Saved entries —
# # #

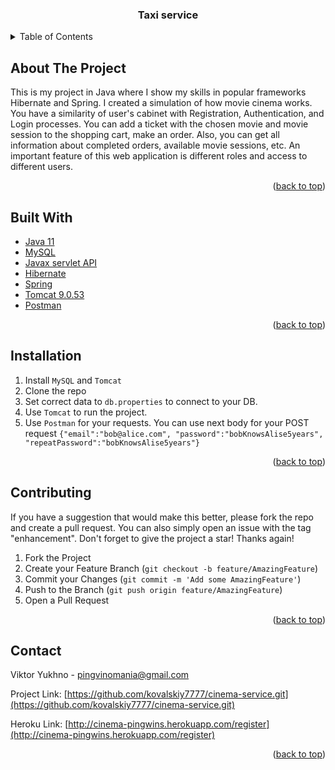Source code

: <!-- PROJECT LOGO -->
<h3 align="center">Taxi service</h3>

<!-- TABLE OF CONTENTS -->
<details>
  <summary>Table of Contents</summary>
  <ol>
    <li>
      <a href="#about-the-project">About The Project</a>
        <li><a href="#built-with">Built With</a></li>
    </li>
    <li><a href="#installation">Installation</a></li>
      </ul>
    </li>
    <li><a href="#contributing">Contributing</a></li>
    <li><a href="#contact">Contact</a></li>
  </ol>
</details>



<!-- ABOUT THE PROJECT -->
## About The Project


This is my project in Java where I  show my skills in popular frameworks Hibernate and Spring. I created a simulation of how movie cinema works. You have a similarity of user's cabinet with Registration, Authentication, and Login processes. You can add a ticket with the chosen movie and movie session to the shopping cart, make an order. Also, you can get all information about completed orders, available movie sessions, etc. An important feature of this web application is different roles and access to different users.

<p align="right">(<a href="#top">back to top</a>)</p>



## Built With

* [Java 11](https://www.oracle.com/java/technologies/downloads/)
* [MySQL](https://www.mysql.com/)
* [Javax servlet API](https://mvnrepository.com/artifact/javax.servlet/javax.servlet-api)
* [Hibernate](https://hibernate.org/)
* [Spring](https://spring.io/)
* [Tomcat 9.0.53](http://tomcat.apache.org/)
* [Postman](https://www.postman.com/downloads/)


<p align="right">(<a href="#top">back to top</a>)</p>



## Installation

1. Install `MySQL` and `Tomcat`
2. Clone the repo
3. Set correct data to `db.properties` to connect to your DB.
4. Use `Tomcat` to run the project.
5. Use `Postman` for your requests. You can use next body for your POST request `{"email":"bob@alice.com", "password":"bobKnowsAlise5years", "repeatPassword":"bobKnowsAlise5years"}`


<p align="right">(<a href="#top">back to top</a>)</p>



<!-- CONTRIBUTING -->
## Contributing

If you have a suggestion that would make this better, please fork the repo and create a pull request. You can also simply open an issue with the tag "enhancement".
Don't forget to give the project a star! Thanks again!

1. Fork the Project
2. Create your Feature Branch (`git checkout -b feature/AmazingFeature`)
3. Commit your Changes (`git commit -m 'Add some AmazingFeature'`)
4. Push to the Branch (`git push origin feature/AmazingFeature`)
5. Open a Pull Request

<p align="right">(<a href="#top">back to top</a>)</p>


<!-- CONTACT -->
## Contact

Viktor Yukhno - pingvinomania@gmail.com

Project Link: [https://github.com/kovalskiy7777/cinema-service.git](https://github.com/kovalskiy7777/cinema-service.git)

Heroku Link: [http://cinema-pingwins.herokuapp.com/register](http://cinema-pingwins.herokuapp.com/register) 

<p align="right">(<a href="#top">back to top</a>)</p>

# # #

Problem description —
Count the lines above that contain "service" and reply with the figure alone.

Written solution —
2